-
Notifications
You must be signed in to change notification settings - Fork 27
Mobile Safari Performance
The goal of this page is to assess performance and/or functionality differences between Mobile Safari (especially iPad mobile Safari) and desktop browsers.
The sections below add a bit more color to the following key points:
- Tortoise has not yet been optimized for either CPU or Memory performance.
- Mobile safari is a slower browser using more limited hardware and is disproportionately slower to execute non-optimized Javascript.
- Moving computation onto a separate thread would ameliorate some of these problems, but would take serious time and thought.
- An improved event loop may help to provide a better user experience, and is in the pipeline to be released alongside authoring.
- Setting the speed-slider to a lower speed is a temporary work around that may give a more responsive user experience.

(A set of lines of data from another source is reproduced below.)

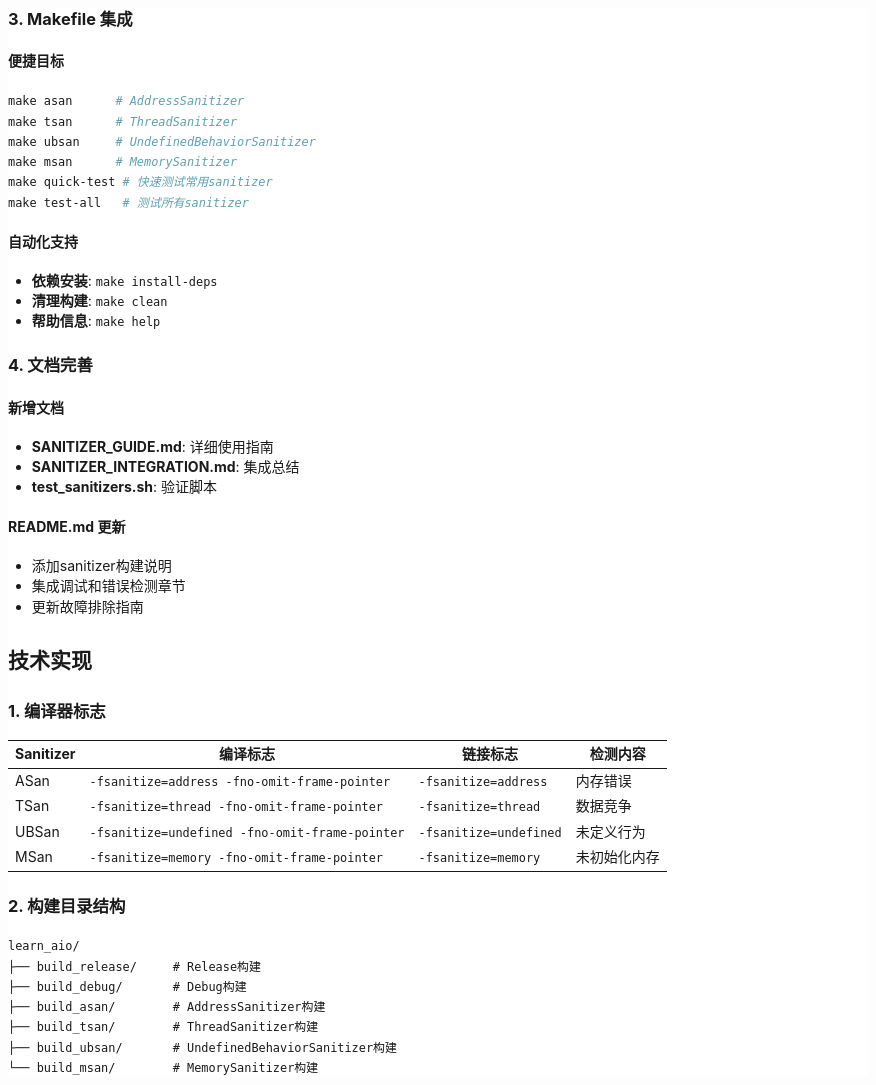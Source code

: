 ### 3. Makefile 集成

#### 便捷目标
```makefile
make asan      # AddressSanitizer
make tsan      # ThreadSanitizer  
make ubsan     # UndefinedBehaviorSanitizer
make msan      # MemorySanitizer
make quick-test # 快速测试常用sanitizer
make test-all   # 测试所有sanitizer
```

#### 自动化支持
- **依赖安装**: `make install-deps`
- **清理构建**: `make clean`
- **帮助信息**: `make help`

### 4. 文档完善

#### 新增文档
- **SANITIZER_GUIDE.md**: 详细使用指南
- **SANITIZER_INTEGRATION.md**: 集成总结
- **test_sanitizers.sh**: 验证脚本

#### README.md 更新
- 添加sanitizer构建说明
- 集成调试和错误检测章节
- 更新故障排除指南

## 技术实现

### 1. 编译器标志

| Sanitizer | 编译标志 | 链接标志 | 检测内容 |
|-----------|----------|----------|----------|
| ASan | `-fsanitize=address -fno-omit-frame-pointer` | `-fsanitize=address` | 内存错误 |
| TSan | `-fsanitize=thread -fno-omit-frame-pointer` | `-fsanitize=thread` | 数据竞争 |
| UBSan | `-fsanitize=undefined -fno-omit-frame-pointer` | `-fsanitize=undefined` | 未定义行为 |
| MSan | `-fsanitize=memory -fno-omit-frame-pointer` | `-fsanitize=memory` | 未初始化内存 |

### 2. 构建目录结构

```
learn_aio/
├── build_release/     # Release构建
├── build_debug/       # Debug构建
├── build_asan/        # AddressSanitizer构建
├── build_tsan/        # ThreadSanitizer构建
├── build_ubsan/       # UndefinedBehaviorSanitizer构建
└── build_msan/        # MemorySanitizer构建
```
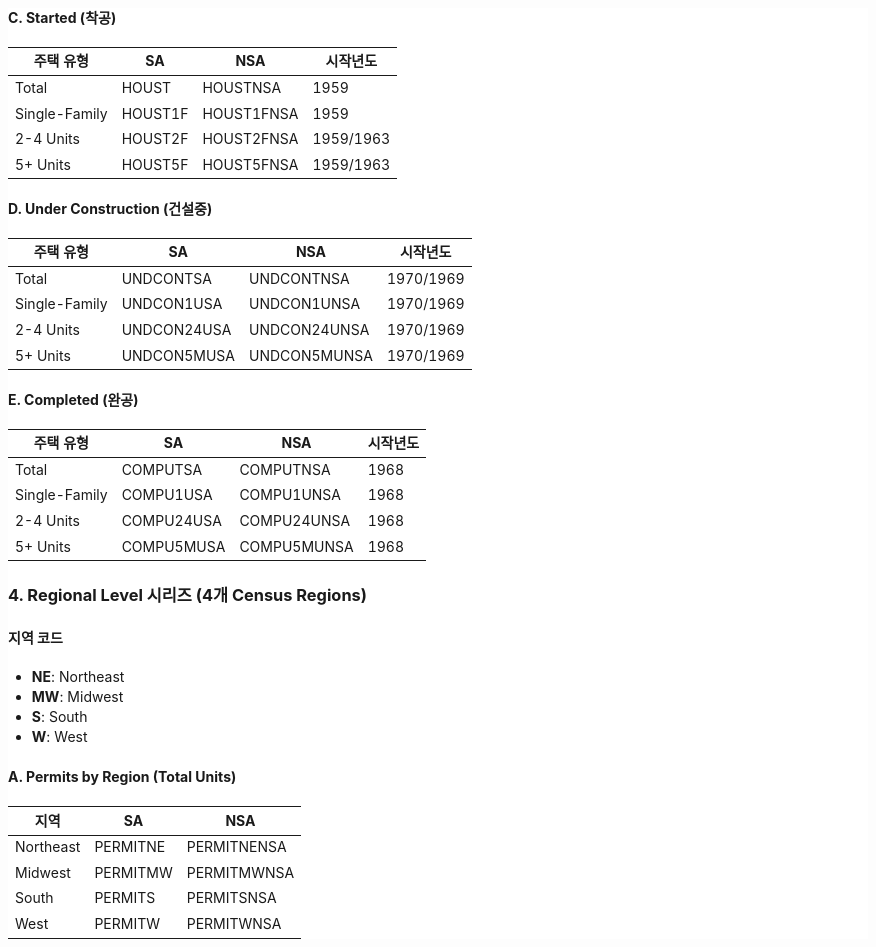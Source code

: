 #### C. Started (착공)

|주택 유형|SA|NSA|시작년도|
|---|---|---|---|
|Total|HOUST|HOUSTNSA|1959|
|Single-Family|HOUST1F|HOUST1FNSA|1959|
|2-4 Units|HOUST2F|HOUST2FNSA|1959/1963|
|5+ Units|HOUST5F|HOUST5FNSA|1959/1963|

#### D. Under Construction (건설중)

|주택 유형|SA|NSA|시작년도|
|---|---|---|---|
|Total|UNDCONTSA|UNDCONTNSA|1970/1969|
|Single-Family|UNDCON1USA|UNDCON1UNSA|1970/1969|
|2-4 Units|UNDCON24USA|UNDCON24UNSA|1970/1969|
|5+ Units|UNDCON5MUSA|UNDCON5MUNSA|1970/1969|

#### E. Completed (완공)

|주택 유형|SA|NSA|시작년도|
|---|---|---|---|
|Total|COMPUTSA|COMPUTNSA|1968|
|Single-Family|COMPU1USA|COMPU1UNSA|1968|
|2-4 Units|COMPU24USA|COMPU24UNSA|1968|
|5+ Units|COMPU5MUSA|COMPU5MUNSA|1968|

### 4. **Regional Level 시리즈 (4개 Census Regions)**

#### 지역 코드

- **NE**: Northeast
- **MW**: Midwest
- **S**: South
- **W**: West

#### A. Permits by Region (Total Units)

|지역|SA|NSA|
|---|---|---|
|Northeast|PERMITNE|PERMITNENSA|
|Midwest|PERMITMW|PERMITMWNSA|
|South|PERMITS|PERMITSNSA|
|West|PERMITW|PERMITWNSA|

Tortoise Javascript has not been optimized for performance.
In the process of profiling there are a few areas of code which could be tuned to make the "Trout" simulation faster, but there is no guarantee that the optimizations would be beneficial to all models.
For example, the tested "Trout" model had an operation where each member of a turtleset counted the members of that turtleset.
While this process ends up being expensive for this model, optimizing it would likely make other primitives (such as hatch
and die
) slower.
Javascript memory usage is another speculative area for optimization. This could have an especially big performance impact on devices like the iPad which are quite memory-constrained. We can see in Chrome that there is increasing memory use over time as the application is run. This indicates a probability (although it is not entirely certain) that the engine has memory leaks. Which could cause degraded performance over time. Additionally, we see relatively frequent Garbage Collections (GCs) in Chrome. GCs temporarily pause the simulation (for a millisecond or two) while cleaning up memory that has been used. While it may be possible to optimize memory usage to reduce garbage collection, doing so may adversely affect performance and so needs to be done carefully. Done correctly, optimizing memory usage could lead to increased performance in computation speed and decreased use of memory, but it would require an investment of time to determine where memory usage could be reduced without adversely impacting simulation speed.
Currently, all of our computations take place in the same thread as the view. This is nice from the perspective of keeping the code simple, but it means that we have to negotiate sharing the view with computation, which we do via the event loop (see below). Long-term, it would be nice to move all of our engine computation to a background thread via javascript web workers. This would allow for a responsive UI along with a more consistent simulation speed (hopefully). It would reflect a significant architectural change in the application, however, and will require time.
Tortoise runs by installing a timer using setTimeout
and periodically calling the update method goForever()
.
This method does the meat of calculating world changes and updating the view.
In Chrome, we find that the goForever()
method which runs the main event loops runs in 100-150ms.
In Safari, the goForever()
method takes at least 350ms.
In the iOS Simulator, the goForever()
method takes about 3s.
Additionally, differences in the precision of setTimeout
affect the event loop.
While setTimeout
takes a number of milliseconds to wait before calling the function, the actual number of milliseconds waited varies greatly by browser.
In particular, mobile Safari seems to be highly variable in the amount of time waited.
This causes it to be more likely to attempt to compute two ticks at one time, which is noticeably slower.
To work around these difficulties and get somewhat more usable performance in iOS, the user can decrease the speed at which the model is run. This leads to about one view update every 2 seconds. While we would prefer to have many view updates per second, this at least increases the feeling of responsiveness. The event loop should be re-examined in greater depth after the authoring changes have been merged, as these will substantially alter the structure of the event loop.
Testing for this report used the following tools:
- The iOS simulator with iPad2 / iOS 7 and Safari iOS developer tools
- Safari Version 7.1 on Apple OS X 10.9.5 with developer tools
- Google Chrome 38.0.2125.111 for Mac with developer tools
Testing across three different browsers gives us different information about how the program is running and what sort of things might cause performance problems.
I have done a simple array benchmark across all three browsers with the following results (more is better):
| measured operation | Chrome | Safari | Mobile Safari |
|----------------------------------|------------|------------|---------------|
| push | 28,223,021 | 18,914,461 | 6,382,836 |
| unshift | 1,577,820 | 2,362,080 | 1,311,721 |
| direct array assignment | 21,249,285 | 18,308,792 | 6,066,533 |
| fixed array assignment | 24,768,013 | 18,462,508 | 5,544,585 |
| direct array assignment w/length | 33,556,145 | 17,067,435 | 5,955,050 |
Array operations are relatively common in Tortoise code, and this benchmark shows that might expect desktop chrome to be at least 4-5 times faster than Mobile Safari.
This was not tested in Chrome for iOS. It is unlikely that Chrome for iOS would result in measurably different performance from Mobile Safari, given that both use the same backend components.